The airline declined to do an interview with St. Louis Public Radio, but Chief of Staff Keith Sisson provided the following statement.
“Our number one job at Southern Airways is to keep our passengers safe, and our number two job is to get them where they’re going,” Sisson wrote. “From August to September, we have already increased completed flights to and from Quincy by more than 20%, and to date we have had zero safety events on any of our Quincy flights. We will continue to improve our operations at Quincy until they’re something we and the town can be proud of.”
On Aug. 21, Troup sent a letter formally asking the U.S. Department of Transportation to cut ties with the airline mid-contract. The department conditionally agreed to swap out the provider if a replacement is found. Until then, Quincy is stuck with Southern Airways Express.
In its own letter the following month, Southern Airways objected to Quincy’s request to end the contract. “Such drastic action would lead to a globally unsustainable (and damaging) precedent for the EAS program and the airlines which serve its needs," said Sisson.
It’s not common to switch airlines mid-contract, but it’s not impossible, said Drukker, the economist.
“One of the things that the DOT must consider is the views of the community,” he said. “The airline is supposed to have reliable service, a proven record of reliable service, and take into account the subsidy amount.”

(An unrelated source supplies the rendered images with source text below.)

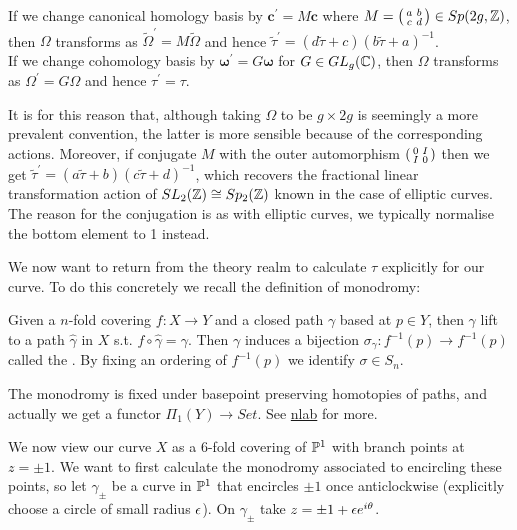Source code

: \documentclass{article}
\begin{document}
\begin{lemma}
	If we change canonical homology basis by $\bm{c}^\prime = M \bm{c}$ where $M = \begin{psmallmatrix} a & b \\ c & d \end{psmallmatrix} \in Sp(2g,\mathbb{Z})$, then $\Omega$ transforms as $\tilde{\Omega}^\prime = M\tilde{\Omega}$ and hence $\tilde{\tau}^\prime = (d\tilde{\tau}+c)(b\tilde{\tau}+a)^{-1}$. \\
	If we change cohomology basis by $\bm{\omega}^\prime = G \bm{\omega}$ for $G \in GL_g(\mathbb{C})$, then $\Omega$ transforms as $\Omega^\prime = G\Omega$ and hence $\tau^\prime = \tau$.   
\end{lemma}
\begin{remark}
	It is for this reason that, although taking $\Omega$ to be $g \times 2g$ is seemingly a more prevalent convention, the latter is more sensible because of the corresponding actions. Moreover, if conjugate $M$ with the outer automorphism $\begin{psmallmatrix} 0 & I \\ I & 0 \end{psmallmatrix}$ then we get $\tilde{\tau}^\prime = (a\tilde{\tau}+b)(c\tilde{\tau}+d)^{-1}$, which recovers the fractional linear transformation action of $SL_2(\mathbb{Z}) \cong Sp_2(\mathbb{Z})$ known in the case of elliptic curves. The reason for the conjugation is as with elliptic curves, we typically normalise the bottom element to 1 instead. 
\end{remark}
We now want to return from the theory realm to calculate $\tau$ explicitly for our curve. To do this concretely we recall the definition of monodromy: 
\begin{definition}
	Given a $n$-fold covering $f:X \to Y$ and a closed path $\gamma$ based at $p \in Y$, then $\gamma$ lift to a path $\hat{\gamma}$ in $X$ s.t. $f \circ \hat{\gamma}=\gamma$. Then $\gamma$ induces a bijection $\sigma_\gamma : f^{-1}(p) \to f^{-1}(p)$ called the . By fixing an ordering of $f^{-1}(p)$ we identify $\sigma \in S_n$.  
\end{definition}
\begin{remark}
The monodromy is fixed under basepoint preserving homotopies of paths, and actually we get a functor $\Pi_1(Y) \to Set$. See \href{https://ncatlab.org/nlab/show/monodromy}{nlab} for more. 
\end{remark}
We now view our curve $X$ as a 6-fold covering of $\mathbb{P}^1$ with branch points at $z=\pm 1$. We want to first calculate the monodromy associated to encircling these points, so let $\gamma_\pm$ be a curve in $\mathbb{P}^1$ that encircles $\pm 1$ once anticlockwise (explicitly choose a circle of small radius $\epsilon$). On $\gamma_\pm$ take $z = \pm1 + \epsilon e^{i\theta}$. \\
\end{document}
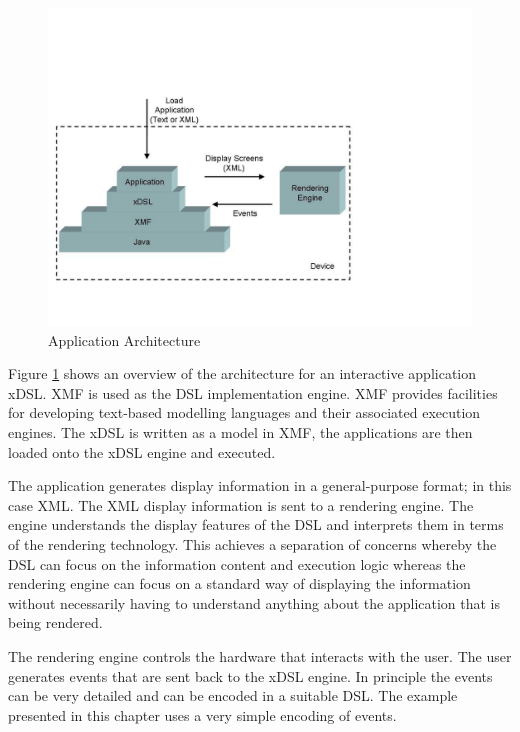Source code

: %
\begin{figure}
\begin{center}
\includegraphics[scale=0.5]{CaseStudy4/figures/Architecture.pdf}

\caption{Application Architecture\label{fig:Application-Architecture}}
\end{center}
\end{figure}


Figure \ref{fig:Application-Architecture} shows an overview of the
architecture for an interactive application xDSL. XMF is used as the
DSL implementation engine. XMF provides facilities for developing
text-based modelling languages and their associated execution engines.
The xDSL is written as a model in XMF, the applications are then loaded
onto the xDSL engine and executed.

The application generates display information in a general-purpose
format; in this case XML. The XML display information is sent to a
rendering engine. The engine understands the display features of the
DSL and interprets them in terms of the rendering technology. This
achieves a separation of concerns whereby the DSL can focus on the
information content and execution logic whereas the rendering engine
can focus on a standard way of displaying the information without
necessarily having to understand anything about the application that
is being rendered.

The rendering engine controls the hardware that interacts with the
user. The user generates events that are sent back to the xDSL engine.
In principle the events can be very detailed and can be encoded in
a suitable DSL. The example presented in this chapter uses a very simple
encoding of events.

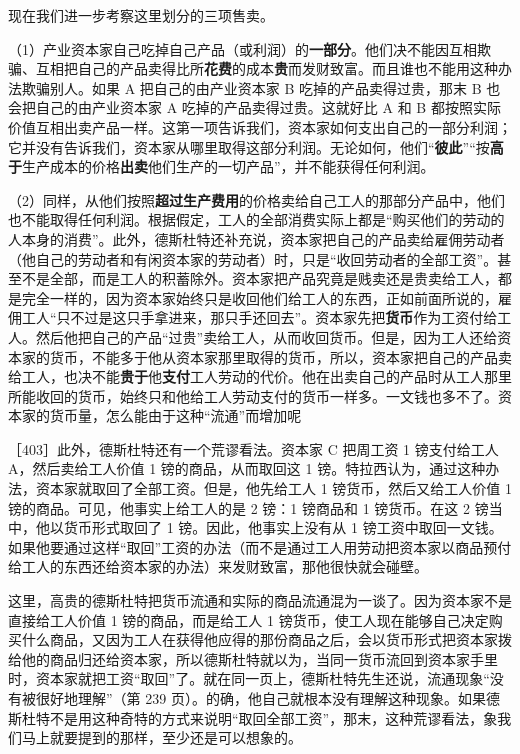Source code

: 现在我们进一步考察这里划分的三项售卖。

（1）产业资本家自己吃掉自己产品（或利润）的\textbf{一部分}。他们决不能因互相欺骗、互相把自己的产品卖得比所\textbf{花费}的成本\textbf{贵}而发财致富。而且谁也不能用这种办法欺骗别人。如果 A 把自己的由产业资本家 B 吃掉的产品卖得过贵，那末 B 也会把自己的由产业资本家 A 吃掉的产品卖得过贵。这就好比 A 和 B 都按照实际价值互相出卖产品一样。这第一项告诉我们，资本家如何支出自己的一部分利润；它并没有告诉我们，资本家从哪里取得这部分利润。无论如何，他们“\textbf{彼此}”“按\textbf{高于}生产成本的价格\textbf{出卖}他们生产的一切产品”，并不能获得任何利润。

（2）同样，从他们按照\textbf{超过生产费用}的价格卖给自己工人的那部分产品中，他们也不能取得任何利润。根据假定，工人的全部消费实际上都是“购买他们的劳动的人本身的消费”。此外，德斯杜特还补充说，资本家把自己的产品卖给雇佣劳动者（他自己的劳动者和有闲资本家的劳动者）时，只是“收回劳动者的全部工资”。甚至不是全部，而是工人的积蓄除外。资本家把产品究竟是贱卖还是贵卖给工人，都是完全一样的，因为资本家始终只是收回他们给工人的东西，正如前面所说的，雇佣工人“只不过是这只手拿进来，那只手还回去”。资本家先把\textbf{货币}作为工资付给工人。然后他把自己的产品“过贵”卖给工人，从而收回货币。但是，因为工人还给资本家的货币，不能多于他从资本家那里取得的货币，所以，资本家把自己的产品卖给工人，也决不能\textbf{贵于}他\textbf{支付}工人劳动的代价。他在出卖自己的产品时从工人那里所能收回的货币，始终只和他给工人劳动支付的货币一样多。一文钱也多不了。资本家的货币量，怎么能由于这种“流通”而增加呢

［403］此外，德斯杜特还有一个荒谬看法。资本家 C 把周工资 1 镑支付给工人 A，然后卖给工人价值 1 镑的商品，从而取回这 1 镑。特拉西认为，通过这种办法，资本家就取回了全部工资。但是，他先给工人 1 镑货币，然后又给工人价值 1 镑的商品。可见，他事实上给工人的是 2 镑：1 镑商品和 1 镑货币。在这 2 镑当中，他以货币形式取回了 1 镑。因此，他事实上没有从 1 镑工资中取回一文钱。如果他要通过这样“取回”工资的办法（而不是通过工人用劳动把资本家以商品预付给工人的东西还给资本家的办法）来发财致富，那他很快就会碰壁。

这里，高贵的德斯杜特把货币流通和实际的商品流通混为一谈了。因为资本家不是直接给工人价值 1 镑的商品，而是给工人 1 镑货币，使工人现在能够自己决定购买什么商品，又因为工人在获得他应得的那份商品之后，会以货币形式把资本家拨给他的商品归还给资本家，所以德斯杜特就以为，当同一货币流回到资本家手里时，资本家就把工资“取回”了。就在同一页上，德斯杜特先生还说，流通现象“没有被很好地理解”（第 239 页）。的确，他自己就根本没有理解这种现象。如果德斯杜特不是用这种奇特的方式来说明“取回全部工资”，那末，这种荒谬看法，象我们马上就要提到的那样，至少还是可以想象的。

The Essential Air Service was originally intended to be a temporary solution. But Drukker found the program is not functioning the way it was designed. It’s morphed into something that some communities use to help boost local tourism. A two-hour drive to an airport shouldn’t be a big deal, he said.
“Why should a community be entitled to have government subsidies come stimulate their local economy?” Drukker said, adding that the nation's large interstate highway system should have made the EAS unnecessary for some communities.
A new beginning
But Quincy’s woes don’t mean other EAS airports are struggling. Take the Waynesville-St. Robert Regional Airport in Fort Leonard Wood. In January, the airport surpassed 10,000 passengers with its carrier Contour Airlines.
In January, Waynesville Mayor Sean Wilson said it was a record.
“How we're growing right now, I think everyone sees more so of the importance of them being here long term,” Wilson said. “It's a very valuable asset and a great partnership.”
Completely forfeiting the federal program is not an option for Quincy because it’s the largest community within 100 miles. Too many people in smaller surrounding communities rely on the Quincy Regional Airport, Troup added.
“We've got a huge investment here at the airport,” Troup said. “To go dark, meaning there's no commercial service, I don't think that's acceptable. That's not what this market expects. It's not what we deserve.”
Troup is hopeful. He said the city has been in contact with four regional airlines and its previous EAS provider Cape Air. Airlines have until Nov. 14 to submit proposals to the Department of Transportation.
Bottom line, Troup wants an airline that will do right by Quincy.
“I don't care how new your equipment is,” Troup said. “I don't care how friendly your staff is. Safety and reliability. This is your schedule. You take off on time. You land on time. You deliver the people their luggage. All of those are the factors that are going to make successful, happy passengers."